Sin embargo, advirtió que aún persisten obstáculos regulatorios en minería y servicios. Uno de los principales, dijo, es la ley de glaciares, que limita la exploración en zonas cordilleranas.
“La definición de las áreas preglaciares genera incertidumbre. Algunas empresas ingresaron al régimen de incentivo a las grandes inversiones (RIGI) aun sin esa reforma, pero otras están esperando para hacerlo”, señaló.
Reformas y trabas que frenan el crecimiento
Díaz subrayó que el país necesita remover trabas estructurales si quiere recuperar competitividad. Mencionó la lentitud en las licitaciones de rutas nacionales y la falta de avances en la Hidrovía Paraná-Paraguay, clave para las exportaciones.
“Estados Unidos tiene más de mil empresas dedicadas a servicios mineros; Argentina apenas seis. Esa brecha refleja los desafíos pendientes”, comparó.
También remarcó la baja utilización de la capacidad industrial, que ronda el 56%. “Una empresa que produce poco no va a invertir en nuevas líneas de productos. Primero necesita ver que la demanda interna se reactive”, explicó.
Para el directivo, la estabilidad macroeconómica y la previsibilidad en materia cambiaria son esenciales para atraer capitales.
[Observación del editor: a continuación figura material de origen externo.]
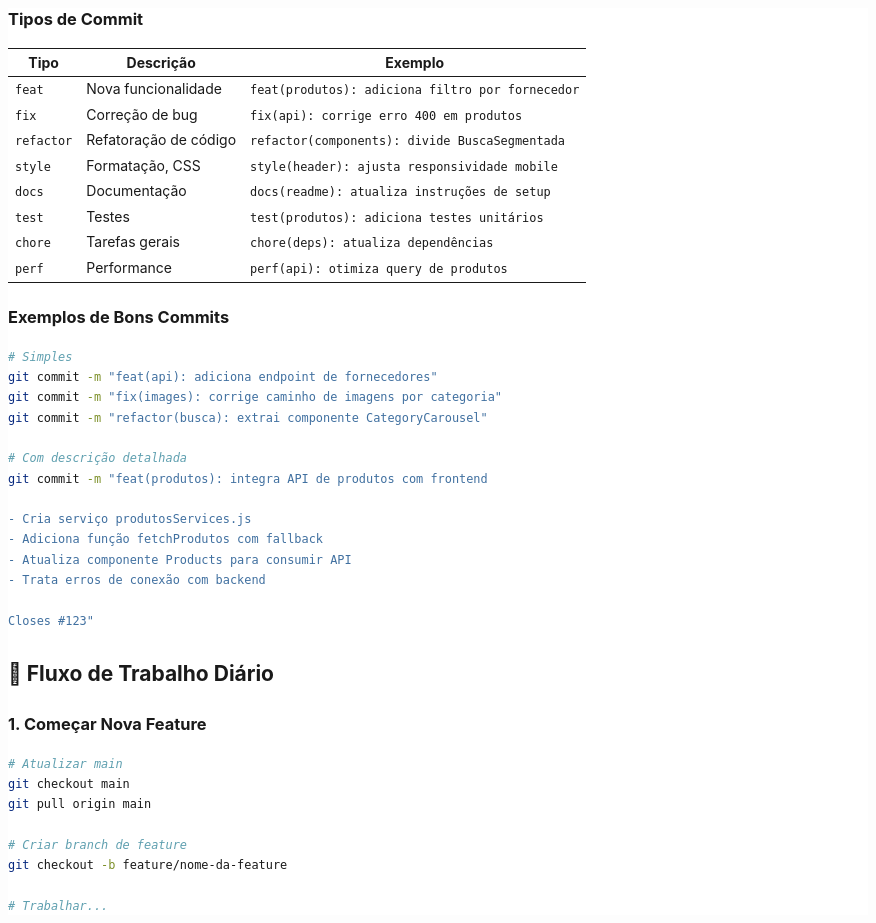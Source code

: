 ### Tipos de Commit

| Tipo | Descrição | Exemplo |
|------|-----------|---------|
| `feat` | Nova funcionalidade | `feat(produtos): adiciona filtro por fornecedor` |
| `fix` | Correção de bug | `fix(api): corrige erro 400 em produtos` |
| `refactor` | Refatoração de código | `refactor(components): divide BuscaSegmentada` |
| `style` | Formatação, CSS | `style(header): ajusta responsividade mobile` |
| `docs` | Documentação | `docs(readme): atualiza instruções de setup` |
| `test` | Testes | `test(produtos): adiciona testes unitários` |
| `chore` | Tarefas gerais | `chore(deps): atualiza dependências` |
| `perf` | Performance | `perf(api): otimiza query de produtos` |

### Exemplos de Bons Commits

```bash
# Simples
git commit -m "feat(api): adiciona endpoint de fornecedores"
git commit -m "fix(images): corrige caminho de imagens por categoria"
git commit -m "refactor(busca): extrai componente CategoryCarousel"

# Com descrição detalhada
git commit -m "feat(produtos): integra API de produtos com frontend

- Cria serviço produtosServices.js
- Adiciona função fetchProdutos com fallback
- Atualiza componente Products para consumir API
- Trata erros de conexão com backend

Closes #123"
```

## 🔄 Fluxo de Trabalho Diário

### 1. Começar Nova Feature

```bash
# Atualizar main
git checkout main
git pull origin main

# Criar branch de feature
git checkout -b feature/nome-da-feature

# Trabalhar...
```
Aunque destacó que desde enero el flujo de divisas para las empresas se normalizó, sostuvo que el verdadero problema es “el riesgo país y no tanto el acceso al dólar oficial”.
Un horizonte de reformas y expectativas
En su análisis, el CEO de AmCham consideró que la relación bilateral entre la Argentina y Estados Unidos atraviesa un buen momento, con negociaciones comerciales que incluyen la reducción del 10% de aranceles para ciertos productos.
Aun así, advirtió que los próximos dos años serán decisivos:
“Es un proceso de transición. Hay que mantener el rumbo, implementar las transformaciones y generar confianza. Si eso ocurre, las inversiones van a llegar solas”, concluyó Díaz.
Desde la entidad aseguraron que el interés de las empresas norteamericanas sigue firme, pero que el desembarco de capitales dependerá de la velocidad de las reformas y de la capacidad del Gobierno para sostenerlas en el tiempo.
Un contexto político que define el rumbo
El mensaje de AmCham llega en un momento clave: el Gobierno nacional busca consolidar su nueva mayoría legislativa tras los comicios y avanzar con su programa de reformas estructurales.
La Cámara de Comercio estadounidense mantiene un rol activo como interlocutora entre el sector privado y el Estado argentino, y sus planteos suelen tener peso entre las multinacionales que ya operan en el país.
En Escobar y la región norte del Gran Buenos Aires, las inversiones extranjeras en parques industriales y logística también están atentas a estos movimientos. Muchos proyectos dependen del clima general de negocios que se defina en los próximos meses.
En ese sentido, el planteo de Díaz no solo apunta a las grandes compañías, sino que también marca el pulso de las expectativas empresariales en un país que busca reinsertarse en el mapa económico global.